At a time when the existing Russian operators are rolling out 3G services, the Yota deal will increase Russia’s mobile infrastructure development much faster than most countries can ever hope to achieve. Therefore, it is no surprise that Russian Technologies said it is backing the deal to “ensure an efficient and collaborative approach to rolling out 4G services in the country.” Given the Russian government’s indirect stake in Yota, this deal shifts the trajectory of the market, with Yota and the Russian government taking center stage.
The deal has both advantages and disadvantages for the four Russian operators. On the one hand, it will remove them from the LTE network investment cycle, which would have cost each operator an estimated $5 billion (€3.5 billion) to $7 billion. However, it could potentially undermine the role and influence that the operators have in the Russian market. The deal will also help to settle the debate over how LTE spectrum is awarded in Russia, where the future of the 2.3GHz band is still uncertain.
If successful, Yota’s plan will radically reshape the debate in the mobile telecoms industry
A wholesale network framework such as Yota’s separates network ownership from service provision, which will fuel the debate on whether the mobile telecoms industry should continue its current infrastructure competition model. Some wholesale networks, such as LightSquared’s in the US and Mobyland’s in Poland, are designed to be open networks, which any third party can use. However, in Yota’s case, it is unclear whether other operators that are not yet involved in the deal will be allowed to use the network. If not, then the Yota model is closed and we have reservations on its implications for competition in the Russian market.
Comparatively, Yota’s model is similar to Clearwire’s (and the model prevalent in the fixed telecoms industry), where the wholesale network owner retains a retail business that competes equally with other retail brands. If the main stakeholders take up the option to buy Yota after 2014, the model will become a type of network sharing agreement, with Yota remaining as the manager of the network.
There is a huge difference between the future outlook of Yota’s plan and that of other players that have embarked on a wholesale-related business. In other countries, wholesale players are building their networks with the expectation that the large operators will use them. However, in the US, there is no guarantee that AT&T, Verizon, or T-Mobile will use LightSquared’s network. The main lesson from existing network sharing deals is that a tenancy ratio of more than one is needed to make a deal economically viable.

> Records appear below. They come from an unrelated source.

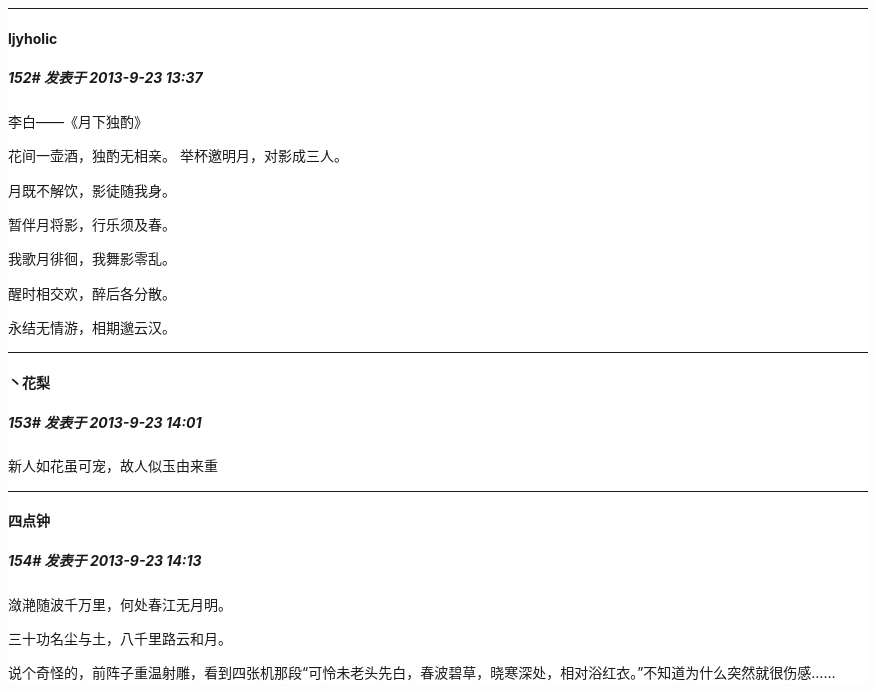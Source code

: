 





-----

####  ljyholic  
##### 152#       发表于 2013-9-23 13:37




李白——《月下独酌》

花间一壶酒，独酌无相亲。
举杯邀明月，对影成三人。

月既不解饮，影徒随我身。

暂伴月将影，行乐须及春。

我歌月徘徊，我舞影零乱。

醒时相交欢，醉后各分散。

永结无情游，相期邈云汉。







-----

####  丶花梨  
##### 153#       发表于 2013-9-23 14:01




新人如花虽可宠，故人似玉由来重







-----

####  四点钟  
##### 154#       发表于 2013-9-23 14:13




潋滟随波千万里，何处春江无月明。


三十功名尘与土，八千里路云和月。



说个奇怪的，前阵子重温射雕，看到四张机那段“可怜未老头先白，春波碧草，晓寒深处，相对浴红衣。”不知道为什么突然就很伤感……


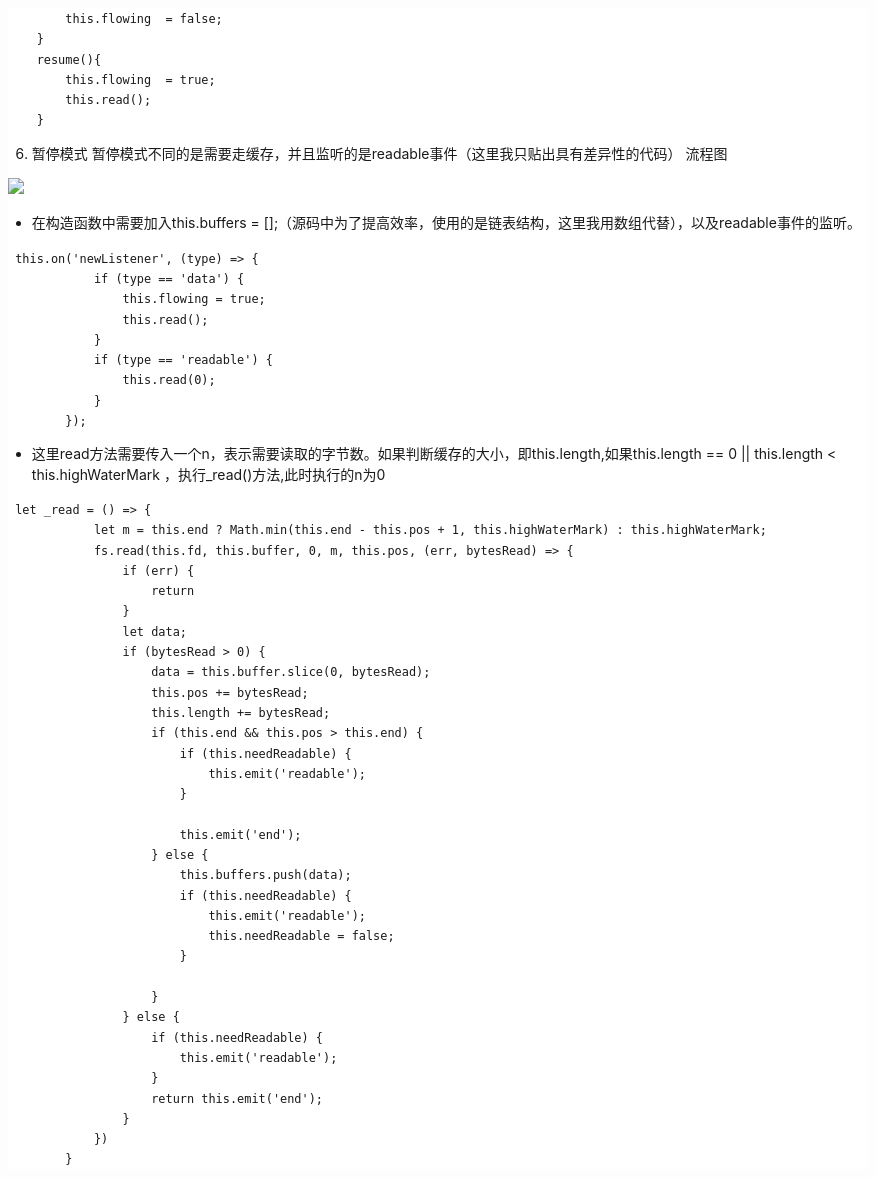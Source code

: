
 ```
        this.flowing  = false;
    }
    resume(){
        this.flowing  = true;
        this.read();
    }
```

6. 暂停模式 暂停模式不同的是需要走缓存，并且监听的是readable事件（这里我只贴出具有差异性的代码）
流程图

![](https://user-gold-cdn.xitu.io/2018/2/1/1615058992b40e71?w=713&h=418&f=png&s=19314)
* 在构造函数中需要加入this.buffers = [];（源码中为了提高效率，使用的是链表结构，这里我用数组代替），以及readable事件的监听。
```
 this.on('newListener', (type) => {
            if (type == 'data') {
                this.flowing = true;
                this.read();
            }
            if (type == 'readable') {
                this.read(0);
            }
        });
```

* 这里read方法需要传入一个n，表示需要读取的字节数。如果判断缓存的大小，即this.length,如果this.length == 0 || this.length < this.highWaterMark ，执行_read()方法,此时执行的n为0 
```
 let _read = () => {
            let m = this.end ? Math.min(this.end - this.pos + 1, this.highWaterMark) : this.highWaterMark;
            fs.read(this.fd, this.buffer, 0, m, this.pos, (err, bytesRead) => {
                if (err) {
                    return
                }
                let data;
                if (bytesRead > 0) {
                    data = this.buffer.slice(0, bytesRead);
                    this.pos += bytesRead;
                    this.length += bytesRead;
                    if (this.end && this.pos > this.end) {
                        if (this.needReadable) {
                            this.emit('readable');
                        }

                        this.emit('end');
                    } else {
                        this.buffers.push(data);
                        if (this.needReadable) {
                            this.emit('readable');
                            this.needReadable = false;
                        }

                    }
                } else {
                    if (this.needReadable) {
                        this.emit('readable');
                    }
                    return this.emit('end');
                }
            })
        }
```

In Russia, Yota has guaranteed that it will have at least four tenants on its network, and if the Yota retail brand remains, this will be increased to five. This is a prospect that will significantly reduce the cost of rolling out a nationwide LTE network in Russia. However, it also has implications for capacity constraints, particularly in dense, urban areas.
The industry must proceed with caution
While Yota has stated that its proposed model can “help all operators across the world to take advantage of the massive opportunity that 4G brings,” it is important to reiterate that there are no certainties over how the global industry should proceed. While the four largest operators in Russia may have agreed to subsume their LTE aspirations under Yota’s plan, it will not be easy to achieve this level of agreement everywhere, and the role that the Russian government has played in this deal should not be underestimated. However, what is certain is that it is time for operators, vendors, and regulators to begin to seriously revaluate their expectations for the future of the industry.
The major challenge for the future is an investment funding gap. Mobile telecoms revenues will not grow considerably in the future, and Ovum forecasts that European operators will experience limited growth up until 2015. If that is the future that operators are facing, expecting them to invest billions of dollars to buy spectrum and build new networks may not be the way forward.
Instead, the industry needs to be pragmatic about the future, and options such as active network sharing and combining the use of spectrum should not be dismissed. For example, rural areas are unlikely to support multiple network infrastructures, and it is encouraging to see the industry acknowledge this by embracing various options to share the burden. If the mobile industry is to remain viable in the long term, many more innovative business models such as Yota’s will need to emerge and thrive.